Presepsin cut-off values indicated in the present study for predicting the progression of septic subclinical AKI to septic AKI (Table 2), and prognosis in septic subclinical AKI patients (Table 3), were higher than those previously reported to predict severe sepsis and septic shock [13, 14]. Nakamura et al. reported a significant negative correlation between presepsin levels and estimated glomerular filtration rate in both non-sepsis and sepsis patients [18]. Presepsin values were significantly elevated in ICU patients with renal failure and end-stage kidney disease, irrespective of whether they had sepsis or not. Presepsin values in patients with sepsis ranged from 2,632 to 20,000 pg/ml, while those in patients without sepsis ranged from 2,134 to 19,633 pg/ml [18]; the presepsin cut-off values identified in the present study were lower than these. Our results demonstrate that a lower presepsin cut-off value should be adopted for predicting the progression of septic subclinical AKI to septic AKI compared to that used for ICU patients with renal failure and end-stage kidney disease.
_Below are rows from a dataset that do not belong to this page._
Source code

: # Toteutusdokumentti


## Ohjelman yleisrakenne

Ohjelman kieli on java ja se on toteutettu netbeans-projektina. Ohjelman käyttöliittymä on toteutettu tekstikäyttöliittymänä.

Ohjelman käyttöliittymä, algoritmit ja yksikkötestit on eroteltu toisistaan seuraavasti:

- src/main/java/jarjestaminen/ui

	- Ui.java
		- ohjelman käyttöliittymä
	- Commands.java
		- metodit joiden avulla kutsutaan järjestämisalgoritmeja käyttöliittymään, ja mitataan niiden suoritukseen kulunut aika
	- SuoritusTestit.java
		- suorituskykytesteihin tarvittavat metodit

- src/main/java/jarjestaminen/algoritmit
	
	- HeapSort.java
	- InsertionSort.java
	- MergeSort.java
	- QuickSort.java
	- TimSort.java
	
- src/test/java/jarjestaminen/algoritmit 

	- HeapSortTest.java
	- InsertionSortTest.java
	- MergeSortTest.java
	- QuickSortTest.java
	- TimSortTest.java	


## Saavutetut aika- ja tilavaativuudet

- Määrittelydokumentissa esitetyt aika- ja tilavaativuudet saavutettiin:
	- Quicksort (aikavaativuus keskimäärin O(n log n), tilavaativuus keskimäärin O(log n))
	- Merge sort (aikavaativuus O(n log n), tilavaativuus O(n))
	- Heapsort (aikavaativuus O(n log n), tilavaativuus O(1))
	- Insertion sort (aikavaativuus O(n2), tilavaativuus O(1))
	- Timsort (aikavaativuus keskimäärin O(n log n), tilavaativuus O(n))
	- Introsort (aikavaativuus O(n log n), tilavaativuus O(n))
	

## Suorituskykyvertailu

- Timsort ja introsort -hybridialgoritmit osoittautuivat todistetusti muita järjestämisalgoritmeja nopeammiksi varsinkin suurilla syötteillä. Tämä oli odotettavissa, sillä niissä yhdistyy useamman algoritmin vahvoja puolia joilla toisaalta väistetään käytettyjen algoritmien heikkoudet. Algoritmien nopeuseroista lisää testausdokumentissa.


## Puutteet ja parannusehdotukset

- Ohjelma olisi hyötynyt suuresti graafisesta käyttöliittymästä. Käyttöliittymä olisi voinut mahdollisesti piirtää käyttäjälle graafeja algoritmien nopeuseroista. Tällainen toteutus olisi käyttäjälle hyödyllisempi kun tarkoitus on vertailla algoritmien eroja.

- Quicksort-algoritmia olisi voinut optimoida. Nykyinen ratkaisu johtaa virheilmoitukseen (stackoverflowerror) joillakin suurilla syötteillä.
The AUC, sensitivity, and specificity of PLR for predicting the progression of septic subclinical acute kidney injury to septic AKI were 0.67, 71%, and 62%, respectively (Table 2), and PLR was demonstrated to be a predictor of septic subclinical AKI in multivariate logistic regression analyses (Additional file 2: Table S2). Previously, Smith et al. reported that PLR is a significant prognostic marker in pancreatic cancer patients [19]. PLR was suggested to be useful for predicting the progression of septic subclinical AKI to septic AKI in the present study. PLR can be obtained at low cost and rapidly, and is convenient for bedside use. In small- and medium-sized hospitals where presepsin values cannot be easily measured, PLR provides information for aggressive and supportive therapy in septic subclinical AKI patients within the first few hours of ICU admission. Among the various variables which can be tested to assess inflammation, platelet and lymphocyte counts (which are used to calculate PLR) are important for predicting the progression of septic subclinical AKI to septic AKI.